> [TASK DETAILS]:
What you return should be only the lines in the entries below between the one holding "2. what is the" and the one holding "## Using the app", ends included, with every picture left out.

*** Opening GIVEN INFORMATION ***

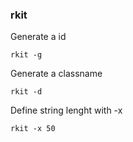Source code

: ### rkit

Generate a id

    rkit -g
    
Generate a classname

    rkit -d
    
Define string lenght with -x

    rkit -x 50
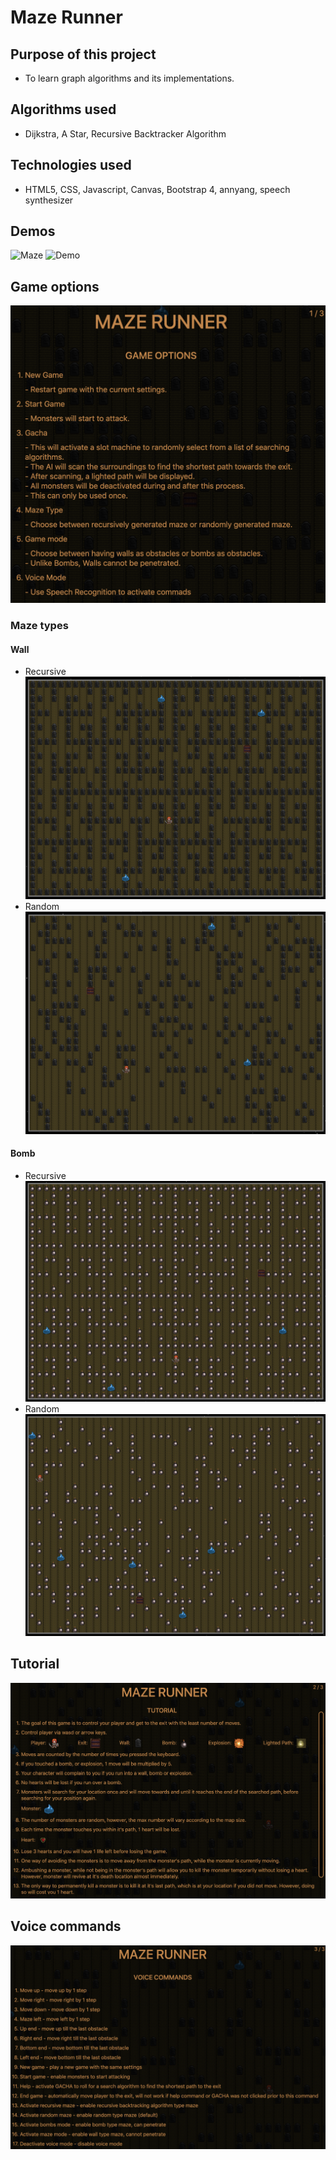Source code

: # Maze Runner
## Purpose of this project
* To learn graph algorithms and its implementations.
## Algorithms used
* Dijkstra, A Star, Recursive Backtracker Algorithm
## Technologies used
* HTML5, CSS, Javascript, Canvas, Bootstrap 4, annyang, speech synthesizer
## Demos
![Maze](./public/images/mazeDemo.gif)
![Demo](./public/images/demo.gif)
## Game options
![Game Options](./public/images/options.png)
### Maze types
#### Wall
* Recursive
![Wall Recursive](./public/images/recursive.png)
* Random
![Wall Random](./public/images/random.png)
#### Bomb
* Recursive
![Bomb Recursive](./public/images/bombRecursive.png)
* Random
![Bomb Random](./public/images/bombRandom.png)
## Tutorial
![Tutorial](./public/images/tutorial.png)
## Voice commands
![Voice Commands](./public/images/commands.png)
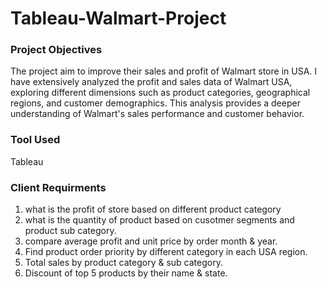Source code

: # Tableau-Walmart-Project

### Project Objectives 

The project aim to improve their sales and profit of Walmart store in USA. I have extensively analyzed the profit and sales data of Walmart USA, exploring different dimensions such as product categories, geographical regions, and customer demographics. This analysis provides a deeper understanding of Walmart's sales performance and customer behavior.

### Tool Used

Tableau 

### Client Requirments 

1. what is the profit of store based on different product category </br>
2. what is the quantity of product based on cusotmer segments and product sub category. </br>
3. compare average profit and unit price by order month & year. </br>
4. Find product order priority by different category in each USA region. </br>
5. Total sales by product category & sub category. </br>
6. Discount of top 5 products by their name & state. </br>
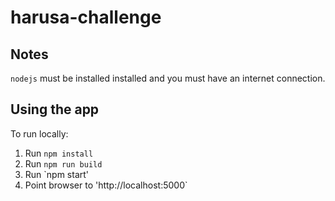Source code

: # harusa-challenge

## Notes
`nodejs` must be installed installed and you must have an internet connection.

## Using the app
To run locally:
1. Run `npm install`
1. Run `npm run build`
1. Run `npm start'
1. Point browser to 'http://localhost:5000`


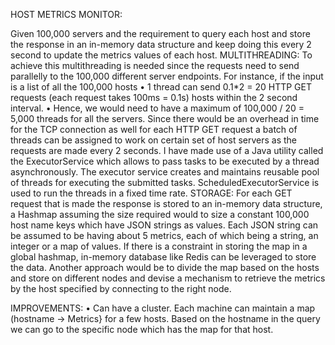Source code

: HOST METRICS MONITOR:

Given 100,000 servers and the requirement to query each host and store the response in an in-memory data structure and keep doing this every 2 second to update the metrics values of each host.
MULTITHREADING:
 To achieve this multithreading is needed since the requests need to send parallelly to the 100,000 different server endpoints. For instance, if the input is a list of all the 100,000 hosts
•	1 thread can send 0.1*2 = 20 HTTP GET requests (each request takes 100ms = 0.1s) hosts within the 2 second interval. 
•	Hence, we would need to have a maximum of 100,000 / 20 = 5,000 threads for all the servers.
Since there would be an overhead in time for the TCP connection as well for each HTTP GET request a batch of threads can be assigned to work on certain set of host servers as the requests are made every 2 seconds.
I have made use of a Java utility called the ExecutorService which allows to pass tasks to be executed by a thread asynchronously. The executor service creates and maintains reusable pool of threads for executing the submitted tasks. ScheduledExecutorService is used to run the threads in a fixed time rate.
STORAGE:
For each GET request that is made the response is stored to an in-memory data structure, a Hashmap assuming the size required would to size a constant 100,000 host name keys which have JSON strings as values. Each JSON string can be assumed to be having about 5 metrics, each of which being a string, an integer or a map of values. If there is a constraint in storing the map in a global hashmap, in-memory database like Redis can be leveraged to store the data. Another approach would be to divide the map based on the hosts and store on different nodes and devise a mechanism to retrieve the metrics by the host specified by connecting to the right node.   
 
IMPROVEMENTS:
•	Can have a cluster. Each machine can maintain a map (hostname -> Metrics} for a few hosts. Based on the hostname in the query we can go to the specific node which has the map for that host. 



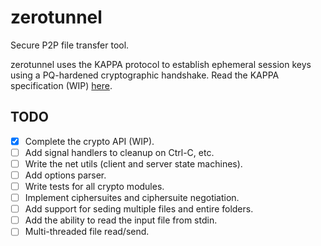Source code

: # zerotunnel

Secure P2P file transfer tool.

zerotunnel uses the KAPPA protocol to establish ephemeral session keys using a PQ-hardened cryptographic handshake. Read the KAPPA specification (WIP) [here](docs/specifications/KAPPA.md).

## TODO

- [x] Complete the crypto API (WIP).
- [ ] Add signal handlers to cleanup on Ctrl-C, etc.
- [ ] Write the net utils (client and server state machines).
- [ ] Add options parser.
- [ ] Write tests for all crypto modules.
- [ ] Implement ciphersuites and ciphersuite negotiation.
- [ ] Add support for seding multiple files and entire folders.
- [ ] Add the ability to read the input file from stdin.
- [ ] Multi-threaded file read/send.
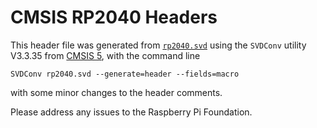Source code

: CMSIS RP2040 Headers
====================

This header file was generated from [`rp2040.svd`][svd] using the `SVDConv`
utility V3.3.35 from [CMSIS 5][cmsis], with the command line

    SVDConv rp2040.svd --generate=header --fields=macro

with some minor changes to the header comments.

Please address any issues to the Raspberry Pi Foundation.


[svd]: https://github.com/raspberrypi/pico-sdk/blob/master/src/rp2040/hardware_regs/rp2040.svd

[cmsis]: https://github.com/ARM-software/CMSIS_5/
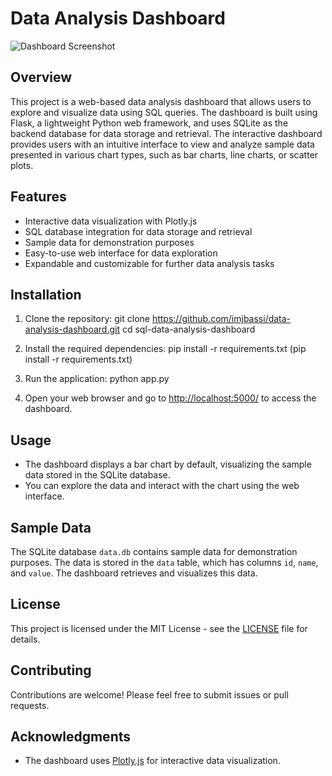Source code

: # Data Analysis Dashboard

![Dashboard Screenshot](dashboard_screenshot.png)

## Overview

This project is a web-based data analysis dashboard that allows users to explore and visualize data using SQL queries. The dashboard is built using Flask, a lightweight Python web framework, and uses SQLite as the backend database for data storage and retrieval. The interactive dashboard provides users with an intuitive interface to view and analyze sample data presented in various chart types, such as bar charts, line charts, or scatter plots.

## Features

- Interactive data visualization with Plotly.js
- SQL database integration for data storage and retrieval
- Sample data for demonstration purposes
- Easy-to-use web interface for data exploration
- Expandable and customizable for further data analysis tasks

## Installation

1. Clone the repository:
git clone https://github.com/imjbassi/data-analysis-dashboard.git
cd sql-data-analysis-dashboard


2. Install the required dependencies:
pip install -r requirements.txt (pip install -r requirements.txt)

3. Run the application:
python app.py


4. Open your web browser and go to [http://localhost:5000/](http://localhost:5000/) to access the dashboard.

## Usage

- The dashboard displays a bar chart by default, visualizing the sample data stored in the SQLite database.
- You can explore the data and interact with the chart using the web interface.


## Sample Data

The SQLite database `data.db` contains sample data for demonstration purposes. The data is stored in the `data` table, which has columns `id`, `name`, and `value`. The dashboard retrieves and visualizes this data.

## License

This project is licensed under the MIT License - see the [LICENSE](LICENSE) file for details.

## Contributing

Contributions are welcome! Please feel free to submit issues or pull requests.

## Acknowledgments

- The dashboard uses [Plotly.js](https://plotly.com/javascript/) for interactive data visualization.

*** Closing GIVEN INFORMATION ***

> [ANSWER FOR THIS EXERCISE]:
2. what is the quantity of product based on cusotmer segments and product sub category. </br>
3. compare average profit and unit price by order month & year. </br>
4. Find product order priority by different category in each USA region. </br>
5. Total sales by product category & sub category. </br>
6. Discount of top 5 products by their name & state. </br>
Source code

: # harusa-challenge

## Notes
`nodejs` must be installed installed and you must have an internet connection.

## Using the app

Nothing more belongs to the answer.